** Record extracts follows **
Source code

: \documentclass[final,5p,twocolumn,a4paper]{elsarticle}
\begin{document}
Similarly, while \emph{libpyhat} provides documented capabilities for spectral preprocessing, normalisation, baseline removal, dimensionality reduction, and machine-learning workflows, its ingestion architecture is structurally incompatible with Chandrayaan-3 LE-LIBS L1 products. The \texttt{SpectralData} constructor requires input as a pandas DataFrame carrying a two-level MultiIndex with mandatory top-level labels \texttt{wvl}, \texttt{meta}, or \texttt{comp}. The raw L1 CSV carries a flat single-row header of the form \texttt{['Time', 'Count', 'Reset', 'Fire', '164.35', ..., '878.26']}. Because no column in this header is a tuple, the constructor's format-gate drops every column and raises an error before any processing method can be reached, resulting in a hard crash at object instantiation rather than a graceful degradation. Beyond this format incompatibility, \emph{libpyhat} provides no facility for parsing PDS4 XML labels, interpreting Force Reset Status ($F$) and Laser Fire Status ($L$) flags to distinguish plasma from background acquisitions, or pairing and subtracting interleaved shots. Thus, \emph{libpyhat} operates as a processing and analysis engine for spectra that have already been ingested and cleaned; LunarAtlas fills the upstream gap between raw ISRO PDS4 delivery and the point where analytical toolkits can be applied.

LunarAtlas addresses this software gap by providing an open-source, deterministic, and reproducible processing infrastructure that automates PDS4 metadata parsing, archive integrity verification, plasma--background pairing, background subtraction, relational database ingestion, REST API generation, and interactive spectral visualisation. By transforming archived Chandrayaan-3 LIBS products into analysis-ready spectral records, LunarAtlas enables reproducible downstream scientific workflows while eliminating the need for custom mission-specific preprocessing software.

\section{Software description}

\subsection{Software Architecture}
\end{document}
** End of Record extracts **
** Record extracts follows **
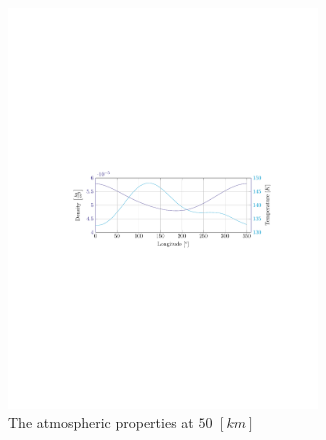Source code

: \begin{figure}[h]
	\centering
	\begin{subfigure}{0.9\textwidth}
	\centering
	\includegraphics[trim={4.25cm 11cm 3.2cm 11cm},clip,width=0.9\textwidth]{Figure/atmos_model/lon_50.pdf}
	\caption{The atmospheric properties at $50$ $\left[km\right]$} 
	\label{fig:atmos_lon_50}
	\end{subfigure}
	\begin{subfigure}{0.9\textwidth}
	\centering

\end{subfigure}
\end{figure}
** End of Record extracts **
Problem details
Find the lines in the data that hold the word "subfigure". Reply with how many there are and nothing more.

Written solution
4